Während der viertägigen Veranstaltung kamen auch die UN-Ziele für nachhaltige Entwicklung (SDGs) zur Sprache. Für den indischen Historiker Vijay Prashad, Leiter des Trikontinental Institutes, zeigt das Scheitern der SDGs, "dass es im Kapitalismus keinen Weg gibt, das Leben der Mehrheit der Bevölkerung zu verbessern“. Der gesamte Rahmen der Entwicklung müsse in Frage gestellt werden.

"Bei der Finanzierung von Entwicklung geht es nicht nur um Banken und Geld. Es geht vor allem um die Planung des Einsatzes nationaler Ressourcen, einschließlich Land und Arbeit.

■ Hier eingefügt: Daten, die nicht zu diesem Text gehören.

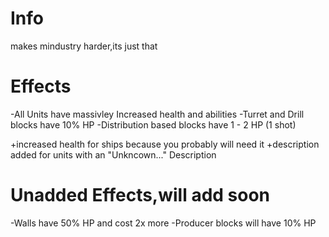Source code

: # Info
makes mindustry harder,its just that

# Effects
-All Units have massivley Increased health and abilities
-Turret and Drill blocks have 10% HP
-Distribution based blocks have 1 - 2 HP (1 shot)

+increased health for ships because you probably will need it
+description added for units with an "Unkncown..." Description

# Unadded Effects,will add soon
-Walls have 50% HP and cost 2x more
-Producer blocks will have 10% HP

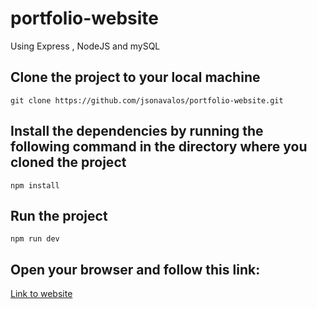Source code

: # portfolio-website
Using Express , NodeJS and mySQL


## Clone the project to your local machine
`git clone https://github.com/jsonavalos/portfolio-website.git` 

## Install the dependencies by running the following command in the directory where you cloned the project
`npm install` 

## Run the project
`npm run dev` 

## Open your browser and follow this link:
[Link to website](http://127.0.0.1:3000/) 
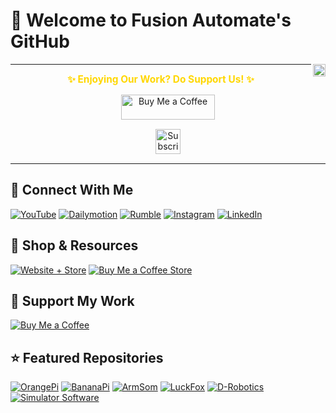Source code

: 
<!--
**papercodeIN/papercodeIN** is a ✨ _special_ ✨ repository because its `README.md` (this file) appears on your GitHub profile.

Here are some ideas to get you started:

- 🔭 I’m currently working on ...
- 🌱 I’m currently learning ...
- 👯 I’m looking to collaborate on ...
- 🤔 I’m looking for help with ...
- 💬 Ask me about ...
- 📫 How to reach me: ...
- 😄 Pronouns: ...
- ⚡ Fun fact: ...
-->



# 👋 Welcome to Fusion Automate's GitHub

<img align="right" src="https://visitor-badge.laobi.icu/badge?page_id=papercodeIN.papercodeIN" height="20" />


---
<p align="center">
  <span style="font-size: 1.1em; color: #FFD700; font-weight: bold;">✨ Enjoying Our Work? Do Support Us! ✨</span>
</p>

<p align="center" style="margin: 15px 0;">
  <a href="https://buymeacoffee.com/pylin" target="_blank">
    <img src="https://cdn.buymeacoffee.com/buttons/v2/default-yellow.png" alt="Buy Me a Coffee" style="height: 40px; width: 150px;">
  </a>
</p>

<p align="center" style="margin: 15px 0;">
  <a href="https://www.youtube.com/channel/UCKKhdFV0q8CV5vWUDfiDfTw" target="_blank">
    <img src="https://img.shields.io/badge/SUBSCRIBE%20ON%20YOUTUBE-FF0000?style=for-the-badge&logo=youtube&logoColor=white" alt="Subscribe on YouTube" style="height: 40px;">
  </a>
</p>

---

## 🔗 Connect With Me
[![YouTube](https://img.shields.io/badge/YouTube-FusionAutomate-red?style=flat&logo=youtube)](https://www.youtube.com/@Fusion_Automate)
[![Dailymotion](https://img.shields.io/badge/Dailymotion-FusionAutomate-red?style=flat&logo=dailymotion)](https://www.dailymotion.com/fusionautomate)
[![Rumble](https://img.shields.io/badge/Rumble-FusionAutomate-red?style=flat&logo=rumble)](http://rumble.com/c/Fusion_Automate)
[![Instagram](https://img.shields.io/badge/Instagram-FusionAutomate-purple?style=flat&logo=instagram)](https://instagram.com/fusion_automate)
[![LinkedIn](https://img.shields.io/badge/LinkdIn-FusionAutomate-purple?style=flat)](https://www.linkedin.com/company/fusion-automate/)


## 🛒 Shop & Resources
[![Website + Store](https://img.shields.io/badge/Website-Visit_Website-blue?style=flat)](https://fusionautomate.in/)
[![Buy Me a Coffee Store](https://img.shields.io/badge/Buy_Me_a_Coffee-Visit_Store-blue?style=flat&logo=buymeacoffee)](https://buymeacoffee.com/pylin/extras)

## 💖 Support My Work
[![Buy Me a Coffee](https://img.shields.io/badge/Buy_Me_a_Coffee-Donate-blue?style=flat&logo=buymeacoffee)](https://buymeacoffee.com/pylin/)
<!-- [![PayPal](https://img.shields.io/badge/PayPal-Donate-blue?style=flat&logo=paypal)](https://paypal.me/PlatimaCash) -->
<!-- [![Patreon](https://img.shields.io/badge/Patreon-Support_My_Work-f96854?style=flat&logo=patreon)](https://patreon.com/platima) -->
<!-- [![GitHub Sponsors](https://img.shields.io/badge/GitHub_Sponsors-Platima-4078c0?style=flat&logo=github)](https://github.com/sponsors/platima) -->


## ⭐ Featured Repositories
[![OrangePi](https://img.shields.io/badge/OrangePi-SBC-orange?style=flat)](https://github.com/papercodeIN/OrangePi)
[![BananaPi](https://img.shields.io/badge/BananaPi-SBC-blue?style=flat)](https://github.com/papercodeIN/BananaPi)
[![ArmSom](https://img.shields.io/badge/ArmSom-SBC-brightgreen?style=flat)](https://github.com/papercodeIN/ArmSom)
[![LuckFox](https://img.shields.io/badge/LuckFox-SBC-yellow?style=flat)](https://github.com/papercodeIN/Luckfox)
[![D-Robotics](https://img.shields.io/badge/DRobotics-SBC-yellow?style=flat)](https://github.com/papercodeIN/D-Robotics)
[![Simulator Software](https://img.shields.io/badge/Simulator-Software-purple?style=flat)](https://github.com/papercodeIN/Simulator_Software_for_Training)

<!-- [![Orange Pi](https://img.shields.io/badge/OrangePi-SBC-brightgreen?style=flat)](https://github.com/papercodeIN/OrangePi) -->

<!-- [![Board Taxonomies](https://img.shields.io/badge/Board_Taxonomies-Documentation-blue?style=flat)](https://github.com/platima/Board-Taxonomies) Clear definitions and categorization for different types of embedded computing boards (SBCs, Compute Modules, etc.).

[![SBC Images](https://img.shields.io/badge/SBC_Images-Custom_Builds-orange?style=flat)](https://github.com/platima/SBC-Images) Custom built OS images for various single-board computers with improvements over stock versions. -->

<!-- [![Link Tree](https://img.shields.io/badge/LinkTree-Check_Rankings-yellow?style=flat&logo=stackexchange)](https://sbctierlist.com) -->

<!-- [![YouTube Food](https://img.shields.io/badge/YouTube-Platima-red?style=flat&logo=youtube)](https://youtube.com/@platima)
[![Instagram](https://img.shields.io/badge/Instagram-FusionAutomate-purple?style=flat&logo=instagram)](https://www.instagram.com/platimatinkers)
[![Reddit](https://img.shields.io/badge/Reddit-r/FusionAutomate-orange?style=flat&logo=reddit)](https://www.reddit.com/r/Platima/) -->


<!-- ## About Me
Aussie, late 30's, having fun and loving life whilst tinkering with food and technology, sometimes making videos and selling spare product via my online SBC & electronics shop.

I create content focused on single-board computers, electronics, and tinkering projects. Here you'll find repositories related to my various projects, tutorials, and experimental builds.

My 2nd YouTube channel is mostly about cooking and kitchen appliances.


## 💖 Support My Work
[![PayPal](https://img.shields.io/badge/PayPal-Donate-blue?style=flat&logo=paypal)](https://paypal.me/PlatimaCash)
[![Patreon](https://img.shields.io/badge/Patreon-Support_My_Work-f96854?style=flat&logo=patreon)](https://patreon.com/platima)
[![GitHub Sponsors](https://img.shields.io/badge/GitHub_Sponsors-Platima-4078c0?style=flat&logo=github)](https://github.com/sponsors/platima)

## 🛒 Shop & Resources
[![Shop](https://img.shields.io/badge/SBC_&_EE_Shop-Visit_Store-blue?style=flat&logo=shopify)](https://shop.plati.ma)
[![SBC Tier List](https://img.shields.io/badge/SBC_Tier_List-Check_Rankings-yellow?style=flat&logo=stackexchange)](https://sbctierlist.com)

## 🔧 Technologies & Tools
![](https://img.shields.io/badge/OS-Linux_Mint_Mate-informational?style=flat&logo=linuxmint)
![](https://img.shields.io/badge/Editor-Vim-informational?style=flat&logo=vim)
![](https://img.shields.io/badge/Shell-bash-informational?style=flat&logo=gnubash)
![](https://img.shields.io/badge/SBC-All_of_Them-informational?style=flat&logo=raspberrypi)
![](https://img.shields.io/badge/Code-JavaScript-informational?style=flat&logo=javascript)
![](https://img.shields.io/badge/Code-C-informational?style=flat&logo=c)

## 📊 GitHub Stats
![](https://github-readme-stats.vercel.app/api/top-langs/?username=platima&theme=radical&langs_count=3)
![](https://github-readme-stats.vercel.app/api?username=platima&show_icons=true&line_height=27&theme=radical)

## ⭐ Featured Repositories
[![Enhanced Braindump Format](https://img.shields.io/badge/Enhanced_Braindump_Format-EBF-brightgreen?style=flat)](https://github.com/platima/enhanced-braindump-format) A compact, machine-optimized format for efficient context transfer between AI assistant conversations.

[![Board Taxonomies](https://img.shields.io/badge/Board_Taxonomies-Documentation-blue?style=flat)](https://github.com/platima/Board-Taxonomies) Clear definitions and categorization for different types of embedded computing boards (SBCs, Compute Modules, etc.).

[![SBC Images](https://img.shields.io/badge/SBC_Images-Custom_Builds-orange?style=flat)](https://github.com/platima/SBC-Images) Custom built OS images for various single-board computers with improvements over stock versions.

---

💬 **Want to collaborate or have questions?** Feel free to reach out on any of my social platforms! -->
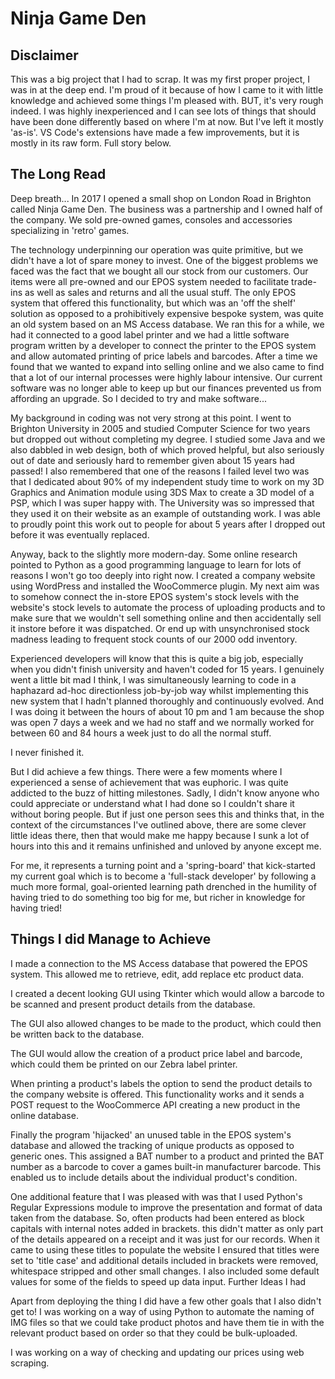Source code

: # Ninja Game Den

## Disclaimer

This was a big project that I had to scrap. It was my first proper project, I was in at the deep end. I'm proud of it because of how I came to it with little knowledge and achieved some things I'm pleased with. BUT, it's very rough indeed. I was highly inexperienced and I can see lots of things that should have been done differently based on where I'm at now. But I've left it mostly 'as-is'. VS Code's extensions have made a few improvements, but it is mostly in its raw form. Full story below.

## The Long Read

Deep breath... In 2017 I opened a small shop on London Road in Brighton called Ninja Game Den. The business was a partnership and I owned half of the company. We sold pre-owned games, consoles and accessories specializing in 'retro' games.

The technology underpinning our operation was quite primitive, but we didn't have a lot of spare money to invest. One of the biggest problems we faced was the fact that we bought all our stock from our customers. Our items were all pre-owned and our EPOS system needed to facilitate trade-ins as well as sales and returns and all the usual stuff. The only EPOS system that offered this functionality, but which was an 'off the shelf' solution as opposed to a prohibitively expensive bespoke system, was quite an old system based on an MS Access database. We ran this for a while, we had it connected to a good label printer and we had a little software program written by a developer to connect the printer to the EPOS system and allow automated printing of price labels and barcodes.
After a time we found that we wanted to expand into selling online and we also came to find that a lot of our internal processes were highly labour intensive. Our current software was no longer able to keep up but our finances prevented us from affording an upgrade.
So I decided to try and make software...

My background in coding was not very strong at this point. I went to Brighton University in 2005 and studied Computer Science for two years but dropped out without completing my degree. I studied some Java and we also dabbled in web design, both of which proved helpful, but also seriously out of date and seriously hard to remember given about 15 years had passed! I also remembered that one of the reasons I failed level two was that I dedicated about 90% of my independent study time to work on my 3D Graphics and Animation module using 3DS Max to create a 3D model of a PSP, which I was super happy with. The University was so impressed that they used it on their website as an example of outstanding work. I was able to proudly point this work out to people for about 5 years after I dropped out before it was eventually replaced.

Anyway, back to the slightly more modern-day. Some online research pointed to Python as a good programming language to learn for lots of reasons I won't go too deeply into right now.
I created a company website using WordPress and installed the WooCommerce plugin. My next aim was to somehow connect the in-store EPOS system's stock levels with the website's stock levels to automate the process of uploading products and to make sure that we wouldn't sell something online and then accidentally sell it instore before it was dispatched. Or end up with unsynchronised stock madness leading to frequent stock counts of our 2000 odd inventory.

Experienced developers will know that this is quite a big job, especially when you didn't finish university and haven't coded for 15 years. I genuinely went a little bit mad I think, I was simultaneously learning to code in a haphazard ad-hoc directionless job-by-job way whilst implementing this new system that I hadn't planned thoroughly and continuously evolved. And I was doing it between the hours of about 10 pm and 1 am because the shop was open 7 days a week and we had no staff and we normally worked for between 60 and 84 hours a week just to do all the normal stuff.

I never finished it.

But I did achieve a few things. There were a few moments where I experienced a sense of achievement that was euphoric. I was quite addicted to the buzz of hitting milestones. Sadly, I didn't know anyone who could appreciate or understand what I had done so I couldn't share it without boring people. But if just one person sees this and thinks that, in the context of the circumstances I've outlined above, there are some clever little ideas there, then that would make me happy because I sunk a lot of hours into this and it remains unfinished and unloved by anyone except me.

For me, it represents a turning point and a 'spring-board' that kick-started my current goal which is to become a 'full-stack developer' by following a much more formal, goal-oriented learning path drenched in the humility of having tried to do something too big for me, but richer in knowledge for having tried!

## Things I did Manage to Achieve

I made a connection to the MS Access database that powered the EPOS system. This allowed me to retrieve, edit, add replace etc product data.

I created a decent looking GUI using Tkinter which would allow a barcode to be scanned and present product details from the database.

The GUI also allowed changes to be made to the product, which could then be written back to the database.

The GUI would allow the creation of a product price label and barcode, which could them be printed on our Zebra label printer.

When printing a product's labels the option to send the product details to the company website is offered. This functionality works and it sends a POST request to the WooCommerce API creating a new product in the online database.

Finally the program 'hijacked' an unused table in the EPOS system's database and allowed the tracking of unique products as opposed to generic ones. This assigned a BAT number to a product and printed the BAT number as a barcode to cover a games built-in manufacturer barcode. This enabled us to include details about the individual product's condition.

One additional feature that I was pleased with was that I used Python's Regular Expressions module to improve the presentation and format of data taken from the database. So, often products had been entered as block capitals with internal notes added in brackets. this didn't matter as only part of the details appeared on a receipt and it was just for our records. When it came to using these titles to populate the website I ensured that titles were set to 'title case' and additional details included in brackets were removed, whitespace stripped and other small changes. I also included some default values for some of the fields to speed up data input.
Further Ideas I had

Apart from deploying the thing I did have a few other goals that I also didn't get to!
I was working on a way of using Python to automate the naming of IMG files so that we could take product photos and have them tie in with the relevant product based on order so that they could be bulk-uploaded.

I was working on a way of checking and updating our prices using web scraping.
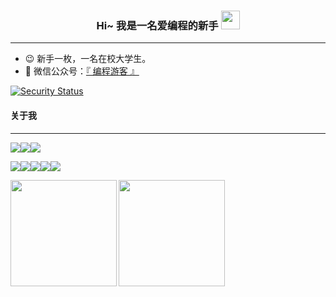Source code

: <h3 align='center'>Hi~ 我是一名爱编程的新手  <img src="https://raw.githubusercontent.com/MartinHeinz/MartinHeinz/master/wave.gif" width="30px"></h3>
<hr/>



- 😉 新手一枚，一名在校大学生。
- 💬 微信公众号：<a href="https://gitee.com/fuyim/typro-imaget/blob/master/img/%E5%BE%AE%E4%BF%A1%E5%85%AC%E4%BC%97%E5%8F%B7.png" target="_blank">『 编程游客 』</a>

[![Security Status](https://www.murphysec.com/platform3/v3/badge/1610448892957601792.svg?t=1)](https://www.murphysec.com/accept?code=03c88fca1ad0c22dcb19f8b908880791&type=1&from=2&t=2)

<h4>关于我</h4>
<hr/>

<a href="https://gitee.com/fuyim/typro-imaget/blob/master/img/%E5%BE%AE%E4%BF%A1%E5%85%AC%E4%BC%97%E5%8F%B7.png" target="_blank"><img src="https://img.shields.io/badge/公众号-编程游客-green?style=flat&logo=WeChat&logoColor=white&color=2bbc8a"  /></a><a href="https://gitee.com/fuyim"><img src="https://img.shields.io/badge/开源-gitee-green?style=flat&logo=Gitee&logoColor=white&color=2bbc8a"  /></a><a href="https://github.com/fuyim"><img src="https://img.shields.io/badge/开源-github-green?style=flat&logo=GitHub&logoColor=white&color=2bbc8a"  /></a>

<img src="https://img.shields.io/badge/code-java-green?style=flat&logoColor=white&color=2bbc8a"  /><img src="https://img.shields.io/badge/code-js-green?style=flat&logo=javascript&logoColor=white&color=2bbc8a"  /><img src="https://img.shields.io/badge/Code-Vue-informational?style=flat&logo=vue.js&logoColor=white&color=2bbc8a"  /><img src="https://img.shields.io/badge/Editor-IntelliJ_IDEA-informational?style=flat&logo=intellij-idea&logoColor=white&color=2bbc8a"  /><img src="https://img.shields.io/badge/Editor-IntelliJ_WebStorm-informational?style=flat&logo=WebStorm&logoColor=white&color=2bbc8a"  />

<img align="left" height="170px" src="https://github-readme-stats.vercel.app/api?username=fuyim&theme=moltack&show_icons=true&locale=cn&bg_color=0,c0c0aa,1fddff,4CA1AF" /><img align="left" height="170px" src="https://github-readme-stats.vercel.app/api/top-langs/?username=fuyim&hide_border=true&bg_color=0,c0c0aa,1cefff&locale=cn" />









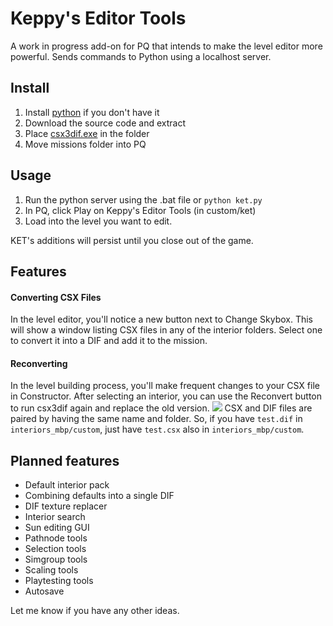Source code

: # Keppy's Editor Tools
A work in progress add-on for PQ that intends to make the level editor more powerful.
Sends commands to Python using a localhost server.

## Install
1. Install [python](https://www.python.org/downloads/) if you don't have it
2. Download the source code and extract
3. Place [csx3dif.exe](https://github.com/RandomityGuy/csx3dif/releases) in the folder
4. Move missions folder into PQ

## Usage

1. Run the python server using the .bat file or `python ket.py`
2. In PQ, click Play on Keppy's Editor Tools (in custom/ket)
3. Load into the level you want to edit.

KET's additions will persist until you close out of the game.

## Features
#### Converting CSX Files
In the level editor, you'll notice a new button next to Change Skybox. This will show a window listing CSX files in any of the interior folders. Select one to convert it into a DIF and add it to the mission.

#### Reconverting
In the level building process, you'll make frequent changes to your CSX file in Constructor. After selecting an interior, you can use the Reconvert button to run csx3dif again and replace the old version.
<img src="https://media4.giphy.com/media/v1.Y2lkPTc5MGI3NjExejIxcHo2amVlaGRpbmI2MmZteTRrejhmaG12NjVxd2cxNXI4ODJrcSZlcD12MV9pbnRlcm5hbF9naWZfYnlfaWQmY3Q9Zw/R7bV3LbIlWNMbK4EQ9/giphy.gif">
CSX and DIF files are paired by having the same name and folder. So, if you have `test.dif` in `interiors_mbp/custom`, just have `test.csx` also in `interiors_mbp/custom`.

## Planned features

+ Default interior pack
+ Combining defaults into a single DIF
+ DIF texture replacer
+ Interior search
+ Sun editing GUI
+ Pathnode tools
+ Selection tools
+ Simgroup tools
+ Scaling tools
+ Playtesting tools
+ Autosave

Let me know if you have any other ideas.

Dieser Plan muss die Souveränität eines Landes über seine Ressourcen beinhalten und nicht die Abtretung dieser Ressourcen an multinationale Unternehmen, die ihren Wert durch Praktiken wie niedrige Lizenzgebühren und Verrechnungspreisvereinbarungen ins Ausland verlagern", sagte er.

Die erste Ausgabe von "Dilemmas of Humanity" fand 2004 in Rio de Janeiro statt. Es folgten weitere Treffen in den Jahren 2015 und 2023 – in Guararema im Bundesstaat São Paulo sowie in Johannesburg, Südafrika.